Friday’s ruling is a setback for Secretary of State Kris Kobach, who has championed the proof-of-citizenship requirement and who set up the two-tier system in response to federal court rulings blocking proof-of-citizenship for voters using the federal registration form. The Kansas City Star has more:

Kansas Secretary of State Kris Kobach can’t operate a two-tier voting system that allows him to count only votes cast in federal races for voters who registered using a federal form, a state judge ruled Friday …

In his ruling, Shawnee County District Judge Franklin Theis said that in Kansas, “a person is either registered to vote or he or she is not. By current Kansas law, registration, hence the right to vote, is not tied to the method of registration.”

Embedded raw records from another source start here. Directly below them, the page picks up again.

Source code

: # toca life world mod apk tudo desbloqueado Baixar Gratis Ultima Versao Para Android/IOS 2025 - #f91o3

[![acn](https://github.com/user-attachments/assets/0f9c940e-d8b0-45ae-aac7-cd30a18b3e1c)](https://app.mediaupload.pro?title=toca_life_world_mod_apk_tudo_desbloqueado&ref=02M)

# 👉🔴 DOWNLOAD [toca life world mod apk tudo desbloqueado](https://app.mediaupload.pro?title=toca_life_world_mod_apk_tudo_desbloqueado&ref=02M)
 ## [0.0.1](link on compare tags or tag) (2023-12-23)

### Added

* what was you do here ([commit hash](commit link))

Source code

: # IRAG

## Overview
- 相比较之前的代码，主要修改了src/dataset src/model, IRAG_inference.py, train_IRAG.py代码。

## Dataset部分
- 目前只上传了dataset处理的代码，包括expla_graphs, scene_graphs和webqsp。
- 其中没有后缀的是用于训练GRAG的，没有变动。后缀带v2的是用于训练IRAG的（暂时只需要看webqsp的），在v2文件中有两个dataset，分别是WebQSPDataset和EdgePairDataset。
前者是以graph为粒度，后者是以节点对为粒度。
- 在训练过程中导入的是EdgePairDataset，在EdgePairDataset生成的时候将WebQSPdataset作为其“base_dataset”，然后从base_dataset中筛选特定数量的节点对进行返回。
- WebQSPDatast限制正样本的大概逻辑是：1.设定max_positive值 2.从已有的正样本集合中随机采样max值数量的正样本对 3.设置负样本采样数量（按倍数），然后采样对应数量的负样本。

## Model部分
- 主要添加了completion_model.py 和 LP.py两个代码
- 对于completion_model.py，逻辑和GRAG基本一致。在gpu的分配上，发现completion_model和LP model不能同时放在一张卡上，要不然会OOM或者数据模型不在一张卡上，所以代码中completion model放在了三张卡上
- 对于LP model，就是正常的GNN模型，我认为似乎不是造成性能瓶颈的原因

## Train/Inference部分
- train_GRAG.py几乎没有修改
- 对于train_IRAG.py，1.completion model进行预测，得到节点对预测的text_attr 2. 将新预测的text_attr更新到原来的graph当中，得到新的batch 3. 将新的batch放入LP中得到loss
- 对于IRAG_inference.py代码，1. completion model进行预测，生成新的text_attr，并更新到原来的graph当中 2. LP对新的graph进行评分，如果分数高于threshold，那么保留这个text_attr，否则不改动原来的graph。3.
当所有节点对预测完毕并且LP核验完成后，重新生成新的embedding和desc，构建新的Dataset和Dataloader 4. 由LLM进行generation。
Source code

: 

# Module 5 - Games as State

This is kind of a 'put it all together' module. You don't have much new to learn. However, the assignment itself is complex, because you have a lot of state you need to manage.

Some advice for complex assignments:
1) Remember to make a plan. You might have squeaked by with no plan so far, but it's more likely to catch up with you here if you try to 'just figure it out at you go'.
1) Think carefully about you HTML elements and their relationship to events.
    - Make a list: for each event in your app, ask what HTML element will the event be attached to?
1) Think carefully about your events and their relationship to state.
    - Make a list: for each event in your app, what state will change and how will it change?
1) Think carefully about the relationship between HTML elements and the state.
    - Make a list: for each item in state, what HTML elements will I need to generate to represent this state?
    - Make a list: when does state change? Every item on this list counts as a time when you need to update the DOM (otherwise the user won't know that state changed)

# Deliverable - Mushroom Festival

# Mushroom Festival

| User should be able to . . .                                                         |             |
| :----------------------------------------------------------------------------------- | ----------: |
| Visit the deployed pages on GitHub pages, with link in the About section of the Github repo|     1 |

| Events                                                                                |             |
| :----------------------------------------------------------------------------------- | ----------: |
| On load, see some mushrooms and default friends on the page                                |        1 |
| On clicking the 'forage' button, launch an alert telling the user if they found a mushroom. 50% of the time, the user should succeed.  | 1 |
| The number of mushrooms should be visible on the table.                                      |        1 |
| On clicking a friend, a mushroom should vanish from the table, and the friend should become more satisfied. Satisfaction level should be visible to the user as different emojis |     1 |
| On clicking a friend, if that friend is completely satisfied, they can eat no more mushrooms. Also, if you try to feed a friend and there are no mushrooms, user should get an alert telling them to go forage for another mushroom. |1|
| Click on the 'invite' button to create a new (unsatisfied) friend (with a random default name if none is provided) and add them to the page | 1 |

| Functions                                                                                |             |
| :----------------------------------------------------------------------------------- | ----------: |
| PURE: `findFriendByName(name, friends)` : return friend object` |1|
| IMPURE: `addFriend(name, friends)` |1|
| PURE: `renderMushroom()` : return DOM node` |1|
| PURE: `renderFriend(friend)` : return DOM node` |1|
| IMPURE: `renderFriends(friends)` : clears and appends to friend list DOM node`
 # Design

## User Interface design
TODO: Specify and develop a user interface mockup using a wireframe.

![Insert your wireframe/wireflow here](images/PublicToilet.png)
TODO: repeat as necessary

Kobach’s stance “ignores the fact that no Kansas law sanctions a challenge to a ballot by a ‘federal form’ registrant merely because they are a ‘federal form’ registrant,” the ruling states.

Kobach and the state elections director have no legal authority “to compromise or limit” federal form registrants, Theis said.

The case was muddied somewhat when the Secretary of State’s office went ahead and promulgated regulations allowing for the completion of the registrations of the two named plaintiffs in the case, raising suspicion that the state was trying to make the case go away by eliminating the source of the would-be voters’ “injury” under the proof-of-citizenship law. The court went ahead and ruled on the case anyway, citing doubts about the validity of the new regulations and noting that there were other voters likely to suffer the injury who may not be “so enthusiastically assisted by the Secretary, as were plaintiffs.” (p. 10)

Central to the court’s opinion is the idea that Kansas law provides neither for a rejection of the federal form for failure to comply with proof-of-citizenship nor a two-tier system. In particular, the judge was troubled by the treatment of certain ballots as provisional, noting that such ballots are are intended to be used when there is an error – and the only “error” was the state’s policy decision to challenge such ballots in the first place, “improperly creating a ballot that was subject to a loss of anonymity and treated differently from other registered voters, all to be accomplished through an intentional government design that was without legal premise.” (p. 22)

Not surprisingly, SoS Kobach has indicated he will appeal:

Kobach said Friday he will file a motion to reconsider or appeal the ruling.

“The case is far from over,” Kobach said. “We don’t anticipate this decision is going to be the final word on the subject.”

This decision could have significant effects beyond the appeal. First, the legislature could move to “fix” the state law problems cited by the judge; this is not unrealistic given the high degree of support lawmakers – at least those in the majority – have shown for SoS Kobach’s efforts to establish and enforce proof-of-citizenship. Second, the case gives new legal ammunition to opponents of Arizona’s proof-of-citizenship laws in their efforts to block a two-tier system in that state. Finally, this case is probably sufficient to rekindle partisan fights about voting laws in Kansas and elsewhere in an already-charged presidential year.